What this task involves
Starting at the first line of the data below, retype every line up to and including the one containing "(*bool*) (*optional*) Strict.".

---------- Extracted data ----------

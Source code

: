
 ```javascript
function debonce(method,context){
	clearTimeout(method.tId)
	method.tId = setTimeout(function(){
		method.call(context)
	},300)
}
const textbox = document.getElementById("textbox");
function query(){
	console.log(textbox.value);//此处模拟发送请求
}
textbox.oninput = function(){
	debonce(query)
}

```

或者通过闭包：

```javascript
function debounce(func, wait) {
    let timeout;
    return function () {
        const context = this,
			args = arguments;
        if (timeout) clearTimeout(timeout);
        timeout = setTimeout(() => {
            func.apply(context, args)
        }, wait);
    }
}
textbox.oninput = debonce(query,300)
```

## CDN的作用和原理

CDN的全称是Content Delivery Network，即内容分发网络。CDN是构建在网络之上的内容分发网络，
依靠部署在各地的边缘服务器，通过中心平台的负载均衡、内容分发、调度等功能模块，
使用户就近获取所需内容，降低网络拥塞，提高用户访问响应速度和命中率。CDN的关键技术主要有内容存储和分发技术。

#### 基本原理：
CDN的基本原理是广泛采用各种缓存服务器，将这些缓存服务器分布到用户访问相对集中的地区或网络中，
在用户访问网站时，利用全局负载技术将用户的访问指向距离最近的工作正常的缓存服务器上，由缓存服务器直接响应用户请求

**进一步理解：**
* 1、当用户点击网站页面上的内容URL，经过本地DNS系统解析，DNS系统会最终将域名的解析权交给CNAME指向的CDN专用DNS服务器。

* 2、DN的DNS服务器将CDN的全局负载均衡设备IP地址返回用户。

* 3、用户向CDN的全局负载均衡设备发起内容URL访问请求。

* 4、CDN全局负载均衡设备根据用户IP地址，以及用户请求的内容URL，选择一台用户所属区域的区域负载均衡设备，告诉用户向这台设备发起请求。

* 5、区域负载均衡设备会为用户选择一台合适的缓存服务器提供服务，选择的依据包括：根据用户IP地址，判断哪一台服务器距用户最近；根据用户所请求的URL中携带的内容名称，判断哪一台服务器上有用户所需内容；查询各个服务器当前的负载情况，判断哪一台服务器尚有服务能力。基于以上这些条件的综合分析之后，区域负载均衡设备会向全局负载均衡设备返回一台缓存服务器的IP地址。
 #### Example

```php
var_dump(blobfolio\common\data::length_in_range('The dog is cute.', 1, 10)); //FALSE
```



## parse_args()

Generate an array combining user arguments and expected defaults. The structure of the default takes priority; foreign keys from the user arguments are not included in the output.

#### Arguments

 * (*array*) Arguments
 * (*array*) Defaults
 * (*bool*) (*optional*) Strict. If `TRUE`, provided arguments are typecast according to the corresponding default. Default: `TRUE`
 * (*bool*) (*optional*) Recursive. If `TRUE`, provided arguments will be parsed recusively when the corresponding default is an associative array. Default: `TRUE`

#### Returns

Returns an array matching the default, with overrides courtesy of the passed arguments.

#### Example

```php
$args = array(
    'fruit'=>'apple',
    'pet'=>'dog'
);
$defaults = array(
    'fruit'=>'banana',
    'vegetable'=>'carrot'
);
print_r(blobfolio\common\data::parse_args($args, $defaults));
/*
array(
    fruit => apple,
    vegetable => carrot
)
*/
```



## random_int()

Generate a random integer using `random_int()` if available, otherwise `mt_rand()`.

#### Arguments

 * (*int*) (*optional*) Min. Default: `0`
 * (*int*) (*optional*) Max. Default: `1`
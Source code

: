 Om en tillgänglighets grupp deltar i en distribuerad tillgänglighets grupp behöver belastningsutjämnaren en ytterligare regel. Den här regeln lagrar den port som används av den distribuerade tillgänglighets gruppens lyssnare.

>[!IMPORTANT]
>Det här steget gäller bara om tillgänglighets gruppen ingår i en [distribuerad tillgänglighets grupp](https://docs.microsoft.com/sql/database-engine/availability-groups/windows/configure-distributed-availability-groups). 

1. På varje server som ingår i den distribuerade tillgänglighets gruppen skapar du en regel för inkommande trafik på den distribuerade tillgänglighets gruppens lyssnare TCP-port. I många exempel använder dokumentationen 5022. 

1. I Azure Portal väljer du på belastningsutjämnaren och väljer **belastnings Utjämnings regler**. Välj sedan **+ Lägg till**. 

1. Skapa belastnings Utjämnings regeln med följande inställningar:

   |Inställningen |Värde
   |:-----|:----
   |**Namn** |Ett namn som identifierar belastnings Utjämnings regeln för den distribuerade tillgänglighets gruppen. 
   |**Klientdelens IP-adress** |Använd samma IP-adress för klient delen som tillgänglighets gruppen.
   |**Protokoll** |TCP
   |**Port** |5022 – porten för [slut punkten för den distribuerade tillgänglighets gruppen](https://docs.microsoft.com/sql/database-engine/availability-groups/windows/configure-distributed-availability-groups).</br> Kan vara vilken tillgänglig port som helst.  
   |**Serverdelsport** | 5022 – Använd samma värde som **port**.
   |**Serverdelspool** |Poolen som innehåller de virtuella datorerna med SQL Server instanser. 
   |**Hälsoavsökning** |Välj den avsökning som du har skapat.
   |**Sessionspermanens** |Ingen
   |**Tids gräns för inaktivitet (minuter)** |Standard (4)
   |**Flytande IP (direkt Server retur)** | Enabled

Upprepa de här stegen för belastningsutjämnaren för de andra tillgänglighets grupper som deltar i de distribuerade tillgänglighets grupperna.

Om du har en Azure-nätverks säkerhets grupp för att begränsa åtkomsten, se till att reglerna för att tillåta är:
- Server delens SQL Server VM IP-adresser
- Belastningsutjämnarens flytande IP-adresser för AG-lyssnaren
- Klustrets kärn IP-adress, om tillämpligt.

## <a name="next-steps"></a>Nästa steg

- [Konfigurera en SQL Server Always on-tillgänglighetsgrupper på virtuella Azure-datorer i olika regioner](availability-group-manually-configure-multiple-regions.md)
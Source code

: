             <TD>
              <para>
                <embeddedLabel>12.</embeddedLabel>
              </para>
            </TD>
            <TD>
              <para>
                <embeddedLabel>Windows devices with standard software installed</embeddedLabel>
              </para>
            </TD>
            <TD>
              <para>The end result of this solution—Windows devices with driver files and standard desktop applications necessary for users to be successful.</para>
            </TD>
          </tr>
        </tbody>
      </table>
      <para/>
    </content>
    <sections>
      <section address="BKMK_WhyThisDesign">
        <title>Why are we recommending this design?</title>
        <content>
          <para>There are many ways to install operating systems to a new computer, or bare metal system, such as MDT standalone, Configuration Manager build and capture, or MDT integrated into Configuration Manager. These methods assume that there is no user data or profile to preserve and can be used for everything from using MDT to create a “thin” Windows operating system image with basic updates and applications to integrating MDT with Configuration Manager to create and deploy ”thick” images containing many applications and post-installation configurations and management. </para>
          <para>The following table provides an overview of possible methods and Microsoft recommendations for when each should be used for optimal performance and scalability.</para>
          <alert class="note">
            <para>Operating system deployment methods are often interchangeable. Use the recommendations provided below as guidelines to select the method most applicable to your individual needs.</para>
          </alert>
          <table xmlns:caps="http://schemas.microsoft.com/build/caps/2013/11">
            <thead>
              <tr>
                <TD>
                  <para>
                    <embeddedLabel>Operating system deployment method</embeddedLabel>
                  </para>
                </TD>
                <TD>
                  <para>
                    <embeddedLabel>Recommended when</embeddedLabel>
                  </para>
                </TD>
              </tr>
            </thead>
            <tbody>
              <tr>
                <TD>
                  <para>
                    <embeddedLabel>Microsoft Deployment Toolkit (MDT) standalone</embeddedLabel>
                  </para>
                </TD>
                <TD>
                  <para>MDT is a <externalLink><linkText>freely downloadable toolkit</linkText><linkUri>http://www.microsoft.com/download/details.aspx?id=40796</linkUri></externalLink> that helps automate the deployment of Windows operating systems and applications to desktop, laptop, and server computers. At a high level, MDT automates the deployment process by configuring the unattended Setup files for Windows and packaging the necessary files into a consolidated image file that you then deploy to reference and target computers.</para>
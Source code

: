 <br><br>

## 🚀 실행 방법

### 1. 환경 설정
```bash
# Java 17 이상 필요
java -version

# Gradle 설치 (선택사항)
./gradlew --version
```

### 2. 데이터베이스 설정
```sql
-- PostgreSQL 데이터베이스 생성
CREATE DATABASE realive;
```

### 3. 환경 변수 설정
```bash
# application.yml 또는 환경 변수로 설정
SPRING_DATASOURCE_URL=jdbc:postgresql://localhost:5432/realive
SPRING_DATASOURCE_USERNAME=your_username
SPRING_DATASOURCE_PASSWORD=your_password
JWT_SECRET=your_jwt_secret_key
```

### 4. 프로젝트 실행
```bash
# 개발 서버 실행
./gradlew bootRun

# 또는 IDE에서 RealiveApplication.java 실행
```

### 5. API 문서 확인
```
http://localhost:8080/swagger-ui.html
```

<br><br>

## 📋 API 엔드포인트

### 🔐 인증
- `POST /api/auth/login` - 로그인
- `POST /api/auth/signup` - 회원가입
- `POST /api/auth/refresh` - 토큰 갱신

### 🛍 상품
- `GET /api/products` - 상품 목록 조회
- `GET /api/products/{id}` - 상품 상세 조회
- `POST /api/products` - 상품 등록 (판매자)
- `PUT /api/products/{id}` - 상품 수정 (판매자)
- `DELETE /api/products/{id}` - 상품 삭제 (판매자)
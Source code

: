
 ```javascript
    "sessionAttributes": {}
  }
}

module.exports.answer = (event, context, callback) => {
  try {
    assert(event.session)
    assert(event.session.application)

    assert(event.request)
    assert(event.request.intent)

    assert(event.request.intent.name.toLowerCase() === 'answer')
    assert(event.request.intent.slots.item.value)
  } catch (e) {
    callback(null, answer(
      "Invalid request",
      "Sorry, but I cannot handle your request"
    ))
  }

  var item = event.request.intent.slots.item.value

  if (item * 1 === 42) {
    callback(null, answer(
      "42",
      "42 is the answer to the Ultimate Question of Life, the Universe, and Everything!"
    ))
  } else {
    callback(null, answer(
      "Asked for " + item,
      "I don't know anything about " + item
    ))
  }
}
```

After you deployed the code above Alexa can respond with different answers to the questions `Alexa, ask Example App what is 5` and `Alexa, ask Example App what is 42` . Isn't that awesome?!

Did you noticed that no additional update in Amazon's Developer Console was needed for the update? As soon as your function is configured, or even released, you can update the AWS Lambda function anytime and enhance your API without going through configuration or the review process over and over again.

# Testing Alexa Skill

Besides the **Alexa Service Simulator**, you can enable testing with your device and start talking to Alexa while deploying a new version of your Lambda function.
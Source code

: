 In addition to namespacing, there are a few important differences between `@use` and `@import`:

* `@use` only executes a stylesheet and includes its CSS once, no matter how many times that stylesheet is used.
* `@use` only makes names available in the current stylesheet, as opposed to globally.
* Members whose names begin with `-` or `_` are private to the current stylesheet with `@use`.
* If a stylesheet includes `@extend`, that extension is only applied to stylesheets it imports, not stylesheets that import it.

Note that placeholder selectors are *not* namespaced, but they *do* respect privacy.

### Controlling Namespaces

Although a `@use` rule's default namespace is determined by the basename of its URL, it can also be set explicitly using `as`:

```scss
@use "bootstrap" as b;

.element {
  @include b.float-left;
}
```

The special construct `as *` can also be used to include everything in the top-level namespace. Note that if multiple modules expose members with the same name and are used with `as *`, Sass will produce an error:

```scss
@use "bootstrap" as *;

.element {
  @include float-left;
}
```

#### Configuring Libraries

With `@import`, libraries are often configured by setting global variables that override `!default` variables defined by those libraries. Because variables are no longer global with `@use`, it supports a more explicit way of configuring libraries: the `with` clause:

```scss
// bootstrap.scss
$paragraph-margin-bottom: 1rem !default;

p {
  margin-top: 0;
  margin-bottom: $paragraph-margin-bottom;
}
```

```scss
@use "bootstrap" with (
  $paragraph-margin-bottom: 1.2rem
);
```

----------

Finished task
Source code

:
 ```javascript
function debonce(method,context){
	clearTimeout(method.tId)
	method.tId = setTimeout(function(){
		method.call(context)
	},300)
}
const textbox = document.getElementById("textbox");
function query(){
	console.log(textbox.value);//此处模拟发送请求
}
textbox.oninput = function(){
	debonce(query)
}

```

或者通过闭包：

```javascript
function debounce(func, wait) {
    let timeout;
    return function () {
        const context = this,
			args = arguments;
        if (timeout) clearTimeout(timeout);
        timeout = setTimeout(() => {
            func.apply(context, args)
        }, wait);
    }
}
textbox.oninput = debonce(query,300)
```

## CDN的作用和原理

CDN的全称是Content Delivery Network，即内容分发网络。CDN是构建在网络之上的内容分发网络，
依靠部署在各地的边缘服务器，通过中心平台的负载均衡、内容分发、调度等功能模块，
使用户就近获取所需内容，降低网络拥塞，提高用户访问响应速度和命中率。CDN的关键技术主要有内容存储和分发技术。

#### 基本原理：
CDN的基本原理是广泛采用各种缓存服务器，将这些缓存服务器分布到用户访问相对集中的地区或网络中，
在用户访问网站时，利用全局负载技术将用户的访问指向距离最近的工作正常的缓存服务器上，由缓存服务器直接响应用户请求

**进一步理解：**
* 1、当用户点击网站页面上的内容URL，经过本地DNS系统解析，DNS系统会最终将域名的解析权交给CNAME指向的CDN专用DNS服务器。

* 2、DN的DNS服务器将CDN的全局负载均衡设备IP地址返回用户。

* 3、用户向CDN的全局负载均衡设备发起内容URL访问请求。

* 4、CDN全局负载均衡设备根据用户IP地址，以及用户请求的内容URL，选择一台用户所属区域的区域负载均衡设备，告诉用户向这台设备发起请求。

* 5、区域负载均衡设备会为用户选择一台合适的缓存服务器提供服务，选择的依据包括：根据用户IP地址，判断哪一台服务器距用户最近；根据用户所请求的URL中携带的内容名称，判断哪一台服务器上有用户所需内容；查询各个服务器当前的负载情况，判断哪一台服务器尚有服务能力。基于以上这些条件的综合分析之后，区域负载均衡设备会向全局负载均衡设备返回一台缓存服务器的IP地址。
 #### Example

```php
var_dump(blobfolio\common\data::length_in_range('The dog is cute.', 1, 10)); //FALSE
```



## parse_args()

Generate an array combining user arguments and expected defaults. The structure of the default takes priority; foreign keys from the user arguments are not included in the output.

#### Arguments

 * (*array*) Arguments
 * (*array*) Defaults
 * (*bool*) (*optional*) Strict. If `TRUE`, provided arguments are typecast according to the corresponding default. Default: `TRUE`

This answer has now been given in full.